The video, however, should also be understood in the larger context of both Beyoncé’s and Jay-Z’s careers as well as other artists’ involvement in the Louvre to evaluate important nuances of “Apesh*t.” For example, Beyoncé and Jay-Z have both situated visual promotion in fine art settings before: Beyoncé, on occasion of revealing her second pregnancy, staged herself in a photo like Boticelli’s The Birth of Venus, and Jay-Z performed his song “Picasso Baby” at a New York gallery for six hours alongside Marina Abramović and Fred Wilson in 2013. Also, in 2014, they took a private tour at the Louvre and posted several photos of their visit online – most famously their selfie in front of the Mona Lisa.

The Carters, however were not the first Hip Hop artists to shoot their videos in the Louvre. In 2016, will.I.am published two videos for his song, “Mona Lisa Smile,” that were shot in the Louvre and literally replaced white bodies with bodies of color in a number of infamous artworks. So rather than claiming space in the institution – like Beyoncé and Jay-Z did – he re-inscribed bodies of color into art history, thereby powerfully emphasizing their absence and calling out racism.

Looked at from this point of view, there is a different way to read this video, a way that focuses more on Beyoncé and Jay-Z themselves: In a very declarative fashion, they utilize the Louvre’s global reputation and prestige to suggest that they have matched the famous museum in its glory and cultural importance; they have reached its threshold of celebrity and cultural capital; and they have made this video to both prove this accomplishment and capture the moment it happened. As they proclaim numerous times in the song, they have “made it.”

What the video demonstrates is Beyoncé and Jay-Z’s power and iconic status within society. The combination of lyrics and image powerfully shows that their audience goes “Apesh*t” at their concerts just as much as others were thrilled in front of the Mona Lisa. They don’t borrow cultural capital from the Louvre – it’s rather the other way around: The Carters add new connotations to the artworks, start much-needed discussions about issues long avoided, and keep the Louvre current and up to par with new societal developments. (The Louvre has acknowledged that their record visitor numbers of 2018 are due to Beyoncé and Jay-Z’s video.)

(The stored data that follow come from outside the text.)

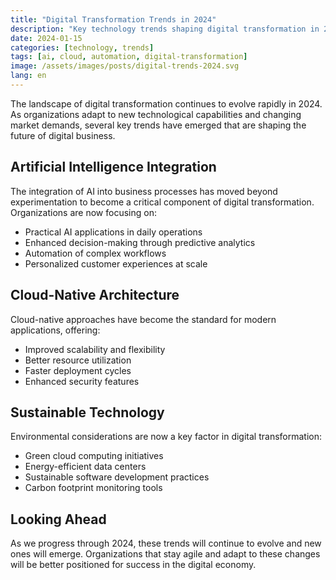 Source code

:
 ```yaml
---
title: "Digital Transformation Trends in 2024"
description: "Key technology trends shaping digital transformation in 2024"
date: 2024-01-15
categories: [technology, trends]
tags: [ai, cloud, automation, digital-transformation]
image: /assets/images/posts/digital-trends-2024.svg
lang: en
---
```


The landscape of digital transformation continues to evolve rapidly in 2024. As organizations adapt to new technological capabilities and changing market demands, several key trends have emerged that are shaping the future of digital business.

## Artificial Intelligence Integration

The integration of AI into business processes has moved beyond experimentation to become a critical component of digital transformation. Organizations are now focusing on:

- Practical AI applications in daily operations
- Enhanced decision-making through predictive analytics
- Automation of complex workflows
- Personalized customer experiences at scale

## Cloud-Native Architecture

Cloud-native approaches have become the standard for modern applications, offering:

- Improved scalability and flexibility
- Better resource utilization
- Faster deployment cycles
- Enhanced security features

## Sustainable Technology

Environmental considerations are now a key factor in digital transformation:

- Green cloud computing initiatives
- Energy-efficient data centers
- Sustainable software development practices
- Carbon footprint monitoring tools

## Looking Ahead

As we progress through 2024, these trends will continue to evolve and new ones will emerge. Organizations that stay agile and adapt to these changes will be better positioned for success in the digital economy.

Like most important cultural works, The Carters “Apesh*t” video does more than one thing on more than one level: It depicts Beyoncé and Jay-Z as cultural icons of the 21st century by aligning themselves with cultural icons of centuries past. And by triggering much-needed cultural discussions, it draws attention to the ongoing exclusionary and racist structures of Western art institutions. Could the video have been more political? Yes. Could it have shown more solidarity? Yes. Could it have been more current? Absolutely not.

 

Wiebke Kartheus is a lecturer and doctoral candidate at the Institute for North American Studies at the University of Göttingen where she works on an interdisciplinary project with the working title, “Museum Studies as American Studies.” Wiebke received her M.A. in American Studies from Leipzig University and her B.A. in World English Literatures and Cultures and Art History from Saarland University. Besides U.S. art museums, her research interests include modern and contemporary architecture and the politics of exhibition making, art criticism as well as postcolonial, feminist, and queer theories as they relate to the dynamics of the art world. She is also very passionate about academic (online) publishing and has worked, among others, as assistant editor for the peer-reviewed, online journal American Studies Journal since 2016.